How To Mend A Broken Heart

This story on artificial hearts is part of an extended series on Regenerative Medicine. For other stories on this topic see and search for Regenerative Medicine. My definition of Regenerative Medicine is any medical modality that returns us to normal health when we are damaged by disease, injured by trauma, disadvantaged by birth, or worn by time. Modalities include: chemicals, genes, proteins and cells used as drugs, gene editing, prosthetics, and mind-machine interfaces.

Heart disease affects approximately 82.6 million people in the United States and is a leading cause of death among both men and women. One solution for those suffering from advanced heart failure is heart transplantation. Unfortunately, there is currently a nationwide shortage of human donor hearts. Scientists have attempted to create artificial hearts or use pig organs in lieu of human hearts for transplantation surgeries. However, current methods to produce artificial hearts are generally unsuccessful and the use of pig organs for transplants can lead to serious infections.

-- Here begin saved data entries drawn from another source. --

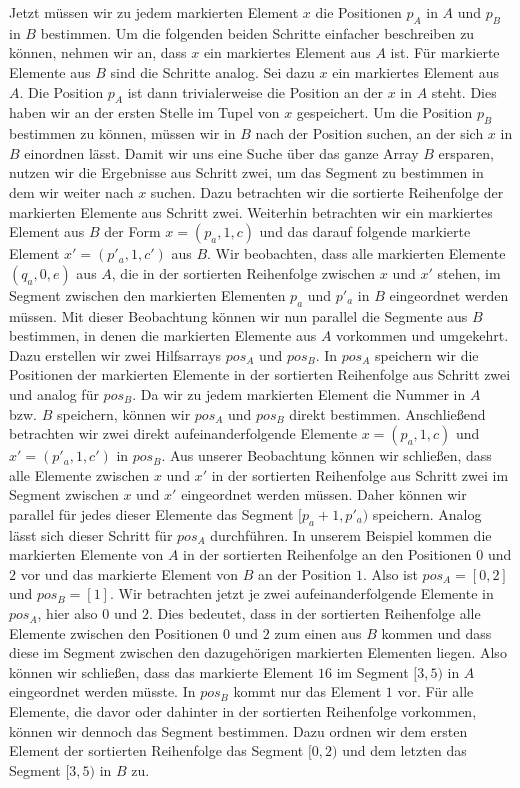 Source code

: Jetzt müssen wir zu jedem markierten Element $x$ die Positionen $p_A$ in $A$ und $p_B$ in $B$ bestimmen. Um die folgenden beiden Schritte einfacher beschreiben zu können, nehmen wir an, dass $x$ ein markiertes Element aus $A$ ist. Für markierte Elemente aus $B$ sind die Schritte analog.
Sei dazu $x$ ein markiertes Element aus $A$. Die Position $p_A$ ist dann trivialerweise die Position an der $x$ in $A$ steht. Dies haben wir an der ersten Stelle im Tupel von $x$ gespeichert. Um die Position $p_B$ bestimmen zu können, müssen wir in $B$ nach der Position suchen, an der sich $x$ in $B$ einordnen lässt. Damit wir uns eine Suche über das ganze Array $B$ ersparen, nutzen wir die Ergebnisse aus Schritt zwei, um das Segment zu bestimmen in dem wir weiter nach $x$ suchen. 
Dazu betrachten wir die sortierte Reihenfolge der markierten Elemente aus Schritt zwei. Weiterhin betrachten wir ein markiertes Element aus $B$ der Form $x = (p_a, 1, c)$ und das darauf folgende markierte Element $x' = (p'_a, 1, c')$ aus $B$. Wir beobachten, dass alle markierten Elemente $(q_a, 0, e)$ aus $A$, die in der sortierten Reihenfolge zwischen $x$ und $x'$ stehen, im Segment zwischen den markierten Elementen $p_a$ und $p'_a$ in $B$ eingeordnet werden müssen. Mit dieser Beobachtung können wir nun parallel die Segmente aus $B$ bestimmen, in denen die markierten Elemente aus $A$ vorkommen und umgekehrt. 
Dazu erstellen wir zwei Hilfsarrays $pos_A$ und $pos_B$. In $pos_A$ speichern wir die Positionen der markierten Elemente in der sortierten Reihenfolge aus Schritt zwei und analog für $pos_B$. Da wir zu jedem markierten Element die Nummer in $A$ bzw. $B$ speichern, können wir $pos_A$ und $pos_B$ direkt bestimmen. Anschließend betrachten wir zwei direkt aufeinanderfolgende Elemente $x=(p_a, 1, c)$ und $x'=(p'_a, 1, c')$ in $pos_B$. Aus unserer Beobachtung können wir schließen, dass alle Elemente zwischen $x$ und $x'$ in der sortierten Reihenfolge aus Schritt zwei im Segment zwischen $x$ und $x'$ eingeordnet werden müssen. Daher können wir parallel für jedes dieser Elemente das Segment $[p_a+1, p'_a)$ speichern. Analog lässt sich dieser Schritt für $pos_A$ durchführen.
In unserem Beispiel kommen die markierten Elemente von $A$ in der sortierten Reihenfolge an den Positionen $0$ und $2$ vor und das markierte Element von $B$ an der Position $1$. Also ist $pos_A = [0,2]$ und $pos_B = [1]$. Wir betrachten jetzt je zwei aufeinanderfolgende Elemente in $pos_A$, hier also $0$ und $2$. Dies bedeutet, dass in der sortierten Reihenfolge alle Elemente zwischen den Positionen $0$ und $2$ zum einen aus $B$ kommen und dass diese im Segment zwischen den dazugehörigen markierten Elementen liegen. Also können wir schließen, dass das markierte Element $16$ im Segment $[3, 5)$ in $A$ eingeordnet werden müsste. In $pos_B$ kommt nur das Element $1$ vor. Für alle Elemente, die davor oder dahinter in der sortierten Reihenfolge vorkommen, können wir dennoch das Segment bestimmen. Dazu ordnen wir dem ersten Element der sortierten Reihenfolge das Segment $[0,2)$ und dem letzten das Segment $[3,5)$ in $B$ zu.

Now, a group at Harvard University is tackling this issue through a new, innovative method of growing artificial hearts. By building an artificial structure and implanting cardiac cells, researchers were able to grow the cardiac cells in a pattern that mimicked the natural organization of muscles in the heart. This study serves as a significant stepping stone toward developing artificial hearts that are fully functional.